One thing I have noticed over and over and over as I browse around the world of sex journals is that there are an awful lot of unhappy or unfulfilled people. In unhappy marriages, unhappy relationships, unhappy life situations. Their husbands won't talk to them, or their wives won't have sex with them anymore, or they're horribly depressed or confused about the raging drives inside them.
This saddens me. I'm a cynic, but I would like to believe that people are smarter than this. I have to wonder how much of this is due to upbringing and my culture's repressed views on sexuality in general (most of the journals I've added so far are written by people based in the United States, where sex is sold on every street corner but rarely taught or explained properly). Is it a cultural thing? Or are there just as many sad and confused people in (say) China or Ecuador and Russia? I have seen journal after journal talk about how they got married after only one or two partners and then discovered that they weren't sexually compatible with the one they married. I've seen so many people talk about how their sex drive is so radically different from their partner's. Hell, I'm even one of them. My own relationship is struggling because I have trouble getting her to talk to me about anything in general, much less our sex life.
Communication has to be a factor in all relationships. Over and over I read about problems that could be solved by communicating, but over and over I read that the writer has tried time and time again to communicate with their partner and they just aren't listening, or aren't receptive, or don't seem to have any interest in working out the problems. Relationships have to be two-way for them to work, people. If you can't talk to your partner or they won't talk to you, there's lots of other trouble afoot besides whatever may be wrong with your sex life. And that saddens me too, knowing that there are so many disintegrating relationships out there.
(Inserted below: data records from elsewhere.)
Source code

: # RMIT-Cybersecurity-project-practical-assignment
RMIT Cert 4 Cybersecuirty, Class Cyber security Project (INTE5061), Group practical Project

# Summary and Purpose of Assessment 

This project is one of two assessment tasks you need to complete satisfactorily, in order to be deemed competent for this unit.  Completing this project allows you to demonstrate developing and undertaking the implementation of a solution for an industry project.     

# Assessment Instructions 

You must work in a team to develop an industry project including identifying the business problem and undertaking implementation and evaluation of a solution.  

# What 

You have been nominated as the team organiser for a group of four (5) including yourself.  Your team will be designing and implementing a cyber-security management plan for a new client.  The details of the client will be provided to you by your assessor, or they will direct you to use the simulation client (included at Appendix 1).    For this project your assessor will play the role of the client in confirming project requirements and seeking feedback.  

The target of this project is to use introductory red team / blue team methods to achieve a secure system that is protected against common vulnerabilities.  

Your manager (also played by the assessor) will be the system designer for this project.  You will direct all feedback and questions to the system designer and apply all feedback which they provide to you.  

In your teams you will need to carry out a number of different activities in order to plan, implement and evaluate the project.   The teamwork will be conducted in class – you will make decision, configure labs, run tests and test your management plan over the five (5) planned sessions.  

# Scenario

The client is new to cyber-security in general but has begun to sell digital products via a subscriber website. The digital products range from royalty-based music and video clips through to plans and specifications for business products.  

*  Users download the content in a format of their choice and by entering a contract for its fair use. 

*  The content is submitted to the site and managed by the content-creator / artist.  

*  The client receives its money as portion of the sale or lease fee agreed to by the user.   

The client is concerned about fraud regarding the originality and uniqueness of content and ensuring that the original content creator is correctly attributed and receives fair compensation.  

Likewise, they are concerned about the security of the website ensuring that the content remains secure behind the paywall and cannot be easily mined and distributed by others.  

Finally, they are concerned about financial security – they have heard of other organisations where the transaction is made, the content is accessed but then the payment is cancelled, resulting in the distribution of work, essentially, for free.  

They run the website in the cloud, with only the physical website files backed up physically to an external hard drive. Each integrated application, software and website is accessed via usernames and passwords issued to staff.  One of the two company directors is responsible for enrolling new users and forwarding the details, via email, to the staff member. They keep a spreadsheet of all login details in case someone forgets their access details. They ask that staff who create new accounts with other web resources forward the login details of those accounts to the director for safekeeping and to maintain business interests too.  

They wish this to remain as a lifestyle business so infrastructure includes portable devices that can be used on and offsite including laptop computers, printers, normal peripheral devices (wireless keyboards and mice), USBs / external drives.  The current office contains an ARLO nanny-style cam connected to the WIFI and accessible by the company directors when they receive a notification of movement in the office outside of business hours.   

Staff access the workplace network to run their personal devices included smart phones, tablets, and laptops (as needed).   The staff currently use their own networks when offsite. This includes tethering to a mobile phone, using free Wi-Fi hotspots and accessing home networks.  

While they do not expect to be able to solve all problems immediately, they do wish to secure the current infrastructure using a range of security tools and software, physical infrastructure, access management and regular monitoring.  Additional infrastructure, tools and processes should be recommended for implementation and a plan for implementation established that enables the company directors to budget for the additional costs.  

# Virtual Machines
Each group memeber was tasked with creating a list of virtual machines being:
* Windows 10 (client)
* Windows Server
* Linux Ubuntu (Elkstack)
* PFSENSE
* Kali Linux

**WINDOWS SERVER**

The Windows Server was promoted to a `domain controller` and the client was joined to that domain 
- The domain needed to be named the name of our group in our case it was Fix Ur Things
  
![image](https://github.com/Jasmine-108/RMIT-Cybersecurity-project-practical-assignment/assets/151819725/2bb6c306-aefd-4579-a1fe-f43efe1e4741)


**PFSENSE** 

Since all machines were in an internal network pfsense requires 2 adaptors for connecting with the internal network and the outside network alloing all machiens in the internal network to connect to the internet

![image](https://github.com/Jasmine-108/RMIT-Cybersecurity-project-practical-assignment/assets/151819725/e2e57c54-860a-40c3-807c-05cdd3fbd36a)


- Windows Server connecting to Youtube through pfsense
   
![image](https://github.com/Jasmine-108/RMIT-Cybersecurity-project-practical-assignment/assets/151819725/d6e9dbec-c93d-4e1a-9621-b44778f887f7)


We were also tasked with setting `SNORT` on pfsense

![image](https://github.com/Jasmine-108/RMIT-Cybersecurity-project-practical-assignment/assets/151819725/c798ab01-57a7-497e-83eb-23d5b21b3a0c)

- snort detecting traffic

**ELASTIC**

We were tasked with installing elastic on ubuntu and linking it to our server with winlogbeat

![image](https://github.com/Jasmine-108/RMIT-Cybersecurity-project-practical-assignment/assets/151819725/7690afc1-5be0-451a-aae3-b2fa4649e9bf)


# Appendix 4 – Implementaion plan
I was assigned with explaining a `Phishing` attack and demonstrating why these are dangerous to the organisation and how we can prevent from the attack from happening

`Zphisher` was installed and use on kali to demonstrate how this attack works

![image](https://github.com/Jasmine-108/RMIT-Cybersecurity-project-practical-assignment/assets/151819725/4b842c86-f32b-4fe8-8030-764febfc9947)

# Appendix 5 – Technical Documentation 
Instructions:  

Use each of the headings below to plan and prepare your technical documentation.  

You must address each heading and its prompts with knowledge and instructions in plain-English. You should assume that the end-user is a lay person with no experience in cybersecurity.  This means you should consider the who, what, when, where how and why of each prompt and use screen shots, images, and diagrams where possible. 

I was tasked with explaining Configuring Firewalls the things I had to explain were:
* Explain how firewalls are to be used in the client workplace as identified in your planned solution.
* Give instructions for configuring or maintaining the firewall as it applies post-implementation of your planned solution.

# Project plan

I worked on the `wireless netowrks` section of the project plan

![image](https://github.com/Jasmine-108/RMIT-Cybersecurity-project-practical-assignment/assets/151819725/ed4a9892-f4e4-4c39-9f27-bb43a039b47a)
Yes, I realize that people grow and change, expand and contract, slide sideways or forwards or away from what they were months or years ago. Good partners don't mind that, or can expand and contract and slide along with you. But I know there's a point of no return, beyond which you have to say "enough is enough". Some people change to the point where you barely recognize them anymore, and the person that you fell in love with is no longer the person you wake up next to every day. And then it's all over but the tears and recriminations. What's worse is when you want to love them still -- when you don't want to give up what you had with them -- when you try to apply bandages and spackle and duct tape to hold together the structure that's creaking and toppling. Sometimes a clean break is better. But what if you break off and then discover it was the worst mistake of your life? That you were never happier than when you were with them, even during the sad times?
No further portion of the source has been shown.